Report by Iain Smith
Comhairle nan Eilean’s planning policy has been criticised this week following the council’s planning committee’s refusal to grant planning permission for the erection of a domestic wind turbine at Bornish in South Uist.
The criticism comes from Mr A P MacDonald who wanted to erect a domestic turbine on his croft at 13 Bornish – but was refused permission after the MOD objected.
According to the report that went before the committee on Tuesday, the MOD objected to the application on the grounds that the turbine would cause unacceptable interference to the Air Defence radar at South Clettraval, North Uist.

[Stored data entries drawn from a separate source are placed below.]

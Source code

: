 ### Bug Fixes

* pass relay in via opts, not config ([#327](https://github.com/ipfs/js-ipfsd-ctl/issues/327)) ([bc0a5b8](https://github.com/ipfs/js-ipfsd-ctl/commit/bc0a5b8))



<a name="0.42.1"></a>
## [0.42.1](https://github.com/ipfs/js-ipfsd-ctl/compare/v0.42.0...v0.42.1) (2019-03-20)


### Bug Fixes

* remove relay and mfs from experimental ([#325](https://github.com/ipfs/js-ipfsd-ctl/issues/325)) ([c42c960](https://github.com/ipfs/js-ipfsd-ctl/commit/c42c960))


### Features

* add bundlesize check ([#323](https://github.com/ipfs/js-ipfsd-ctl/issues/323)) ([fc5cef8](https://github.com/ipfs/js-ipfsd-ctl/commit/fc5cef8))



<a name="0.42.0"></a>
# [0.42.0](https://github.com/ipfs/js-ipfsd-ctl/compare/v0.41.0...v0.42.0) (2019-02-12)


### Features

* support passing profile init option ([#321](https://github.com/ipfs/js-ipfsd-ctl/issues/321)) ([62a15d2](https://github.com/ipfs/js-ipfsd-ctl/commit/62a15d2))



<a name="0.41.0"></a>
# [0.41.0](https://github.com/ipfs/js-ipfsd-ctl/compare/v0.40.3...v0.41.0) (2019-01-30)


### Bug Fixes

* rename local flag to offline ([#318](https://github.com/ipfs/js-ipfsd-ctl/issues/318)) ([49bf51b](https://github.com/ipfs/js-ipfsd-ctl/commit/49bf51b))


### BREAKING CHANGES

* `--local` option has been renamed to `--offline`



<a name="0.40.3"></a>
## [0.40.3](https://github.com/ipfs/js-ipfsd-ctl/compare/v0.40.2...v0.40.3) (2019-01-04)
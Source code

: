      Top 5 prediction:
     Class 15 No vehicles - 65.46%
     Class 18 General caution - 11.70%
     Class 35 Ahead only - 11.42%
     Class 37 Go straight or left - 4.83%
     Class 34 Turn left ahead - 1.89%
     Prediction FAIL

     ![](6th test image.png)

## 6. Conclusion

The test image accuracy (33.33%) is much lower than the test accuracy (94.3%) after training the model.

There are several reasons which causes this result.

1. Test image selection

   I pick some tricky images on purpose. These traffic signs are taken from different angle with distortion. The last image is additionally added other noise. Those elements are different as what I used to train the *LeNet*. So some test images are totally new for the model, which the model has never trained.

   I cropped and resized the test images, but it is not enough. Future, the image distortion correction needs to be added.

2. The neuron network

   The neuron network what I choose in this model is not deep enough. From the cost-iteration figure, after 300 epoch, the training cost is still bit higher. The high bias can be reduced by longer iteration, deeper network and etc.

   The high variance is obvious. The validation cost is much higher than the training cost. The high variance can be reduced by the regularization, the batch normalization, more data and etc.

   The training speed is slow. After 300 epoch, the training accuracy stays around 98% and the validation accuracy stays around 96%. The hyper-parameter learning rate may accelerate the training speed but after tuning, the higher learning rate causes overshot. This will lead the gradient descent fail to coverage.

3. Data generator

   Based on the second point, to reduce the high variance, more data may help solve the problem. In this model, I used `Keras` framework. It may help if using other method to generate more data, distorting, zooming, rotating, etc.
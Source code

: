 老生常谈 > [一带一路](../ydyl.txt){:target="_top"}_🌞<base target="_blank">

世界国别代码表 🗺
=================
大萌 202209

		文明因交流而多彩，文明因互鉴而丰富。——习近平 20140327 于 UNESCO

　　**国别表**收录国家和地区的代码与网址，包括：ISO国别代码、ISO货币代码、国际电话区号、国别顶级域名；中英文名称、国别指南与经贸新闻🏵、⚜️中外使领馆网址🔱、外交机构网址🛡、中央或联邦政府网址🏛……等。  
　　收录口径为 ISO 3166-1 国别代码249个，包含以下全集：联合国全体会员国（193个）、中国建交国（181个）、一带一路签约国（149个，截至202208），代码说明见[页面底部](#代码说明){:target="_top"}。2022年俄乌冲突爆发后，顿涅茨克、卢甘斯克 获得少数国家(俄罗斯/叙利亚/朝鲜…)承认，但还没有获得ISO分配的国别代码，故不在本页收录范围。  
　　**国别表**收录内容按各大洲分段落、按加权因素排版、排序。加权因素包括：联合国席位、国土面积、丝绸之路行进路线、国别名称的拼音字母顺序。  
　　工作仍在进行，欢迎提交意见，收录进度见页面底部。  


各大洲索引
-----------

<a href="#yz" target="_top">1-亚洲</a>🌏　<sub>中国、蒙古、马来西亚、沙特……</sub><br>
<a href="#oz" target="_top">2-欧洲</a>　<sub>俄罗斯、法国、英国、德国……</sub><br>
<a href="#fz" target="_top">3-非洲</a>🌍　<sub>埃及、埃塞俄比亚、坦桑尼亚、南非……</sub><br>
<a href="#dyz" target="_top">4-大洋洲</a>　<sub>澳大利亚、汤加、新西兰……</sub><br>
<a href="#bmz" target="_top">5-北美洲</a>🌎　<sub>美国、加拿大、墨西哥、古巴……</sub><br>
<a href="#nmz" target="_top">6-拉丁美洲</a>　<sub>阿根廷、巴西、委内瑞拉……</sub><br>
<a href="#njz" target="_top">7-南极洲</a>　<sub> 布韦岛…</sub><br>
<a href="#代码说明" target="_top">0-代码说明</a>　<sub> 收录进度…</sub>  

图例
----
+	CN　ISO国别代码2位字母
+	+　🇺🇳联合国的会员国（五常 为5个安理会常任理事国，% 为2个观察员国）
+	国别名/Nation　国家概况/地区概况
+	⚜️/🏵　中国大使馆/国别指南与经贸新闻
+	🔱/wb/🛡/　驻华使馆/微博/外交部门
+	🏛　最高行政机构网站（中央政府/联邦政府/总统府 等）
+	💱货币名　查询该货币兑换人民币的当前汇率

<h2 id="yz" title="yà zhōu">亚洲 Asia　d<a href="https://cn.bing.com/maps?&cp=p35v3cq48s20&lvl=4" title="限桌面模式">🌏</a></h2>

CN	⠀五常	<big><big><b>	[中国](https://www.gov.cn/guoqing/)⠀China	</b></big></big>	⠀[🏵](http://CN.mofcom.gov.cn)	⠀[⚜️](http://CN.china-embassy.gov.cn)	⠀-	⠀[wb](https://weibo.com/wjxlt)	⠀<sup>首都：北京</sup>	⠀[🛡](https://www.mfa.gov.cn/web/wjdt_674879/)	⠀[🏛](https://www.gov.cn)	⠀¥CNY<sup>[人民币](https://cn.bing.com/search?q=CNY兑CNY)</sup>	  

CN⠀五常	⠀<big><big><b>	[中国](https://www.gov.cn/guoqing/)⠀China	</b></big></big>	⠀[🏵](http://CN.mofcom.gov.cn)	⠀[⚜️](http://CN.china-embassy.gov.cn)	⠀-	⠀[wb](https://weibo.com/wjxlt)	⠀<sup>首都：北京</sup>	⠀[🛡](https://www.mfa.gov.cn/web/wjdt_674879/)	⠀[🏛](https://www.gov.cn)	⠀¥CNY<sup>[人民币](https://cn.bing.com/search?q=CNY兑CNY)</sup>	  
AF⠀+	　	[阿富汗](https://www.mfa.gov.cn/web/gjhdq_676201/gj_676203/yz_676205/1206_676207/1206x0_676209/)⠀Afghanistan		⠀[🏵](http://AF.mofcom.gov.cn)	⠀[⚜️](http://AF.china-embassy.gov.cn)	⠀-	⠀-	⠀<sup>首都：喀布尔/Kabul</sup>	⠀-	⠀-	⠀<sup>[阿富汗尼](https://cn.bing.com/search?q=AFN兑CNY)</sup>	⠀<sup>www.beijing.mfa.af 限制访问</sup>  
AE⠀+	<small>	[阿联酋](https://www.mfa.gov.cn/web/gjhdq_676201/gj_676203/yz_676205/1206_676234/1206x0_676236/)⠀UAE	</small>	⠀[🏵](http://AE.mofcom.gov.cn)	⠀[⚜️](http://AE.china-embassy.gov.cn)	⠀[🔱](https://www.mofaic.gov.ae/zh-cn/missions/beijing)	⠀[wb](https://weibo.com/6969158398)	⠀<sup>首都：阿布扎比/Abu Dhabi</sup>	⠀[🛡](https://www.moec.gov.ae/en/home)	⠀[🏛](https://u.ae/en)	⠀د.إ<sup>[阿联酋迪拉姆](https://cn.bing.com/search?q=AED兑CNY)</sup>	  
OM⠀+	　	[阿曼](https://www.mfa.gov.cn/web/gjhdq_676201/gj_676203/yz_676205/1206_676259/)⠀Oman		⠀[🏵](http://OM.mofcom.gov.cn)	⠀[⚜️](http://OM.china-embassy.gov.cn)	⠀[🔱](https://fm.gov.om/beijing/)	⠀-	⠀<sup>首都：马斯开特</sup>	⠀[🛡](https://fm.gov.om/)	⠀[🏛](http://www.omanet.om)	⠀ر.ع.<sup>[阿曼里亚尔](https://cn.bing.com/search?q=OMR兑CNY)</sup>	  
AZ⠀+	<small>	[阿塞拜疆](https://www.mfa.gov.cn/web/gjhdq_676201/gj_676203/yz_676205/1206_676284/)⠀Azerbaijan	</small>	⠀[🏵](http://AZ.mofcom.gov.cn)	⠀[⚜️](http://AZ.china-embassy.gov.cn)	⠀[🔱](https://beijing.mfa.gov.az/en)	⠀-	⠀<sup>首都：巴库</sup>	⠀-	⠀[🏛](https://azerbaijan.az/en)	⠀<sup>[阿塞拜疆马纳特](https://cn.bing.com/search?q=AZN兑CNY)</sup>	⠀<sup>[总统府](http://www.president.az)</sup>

The applicant’s agents claim that the MOD’s submission contradicts earlier advice they received from a former Royal Navy Commander and air traffic controller, Shane Savage, of Wind Farm Aviation Consultant’s Ltd. He said said that there “can be no operational impact on the MOD Air Defence or MOD justification for the objection on the Air Defence Radar.”
They also maintain that, during a visit to Qinetics Rangehead HQ an employee ( a Range Tracking Officer), confirmed to them that the current Type 92 Air Defence radar could not detect small turbines. However, when contacted by the Comhairle senior Qinetic sources denied that was the case.
This issue was further complicated by the fact the Comhairle approved Mr MacDonald’s initial application in November of last year.However that decision was subsequently quashed at the High Court in Edinburgh after the MoD took it to a judicial review.
Now, after being rejected for a second time, the applicant, Angus Paul Mac Donald, expressed his frustration over the MoD’s objections and his disappointment at the committee’s decision.
He claimed that the council’s planning policy on wind turbines is both inconsistent and biased against local people. He said: “I feel very let down by the Council on this matter as I feel that they have failed to take my opinion and the opinions of other experts who supported us, into account before they made their decision. The council can claim that it up to the applicant to disprove the MOD’s position – but when we do – our information and arguments are dismissed.”.
He continued: “There is no consistency in the council’s planning decisions on wind turbines. How, for example, can the council approve two applications for turbines in North Uist, which are much closer to the Clettraval radar than my turbine would have been, and yet refuse me permission?”
Mr MacDonald has said that he intends to appeal against the committees decision.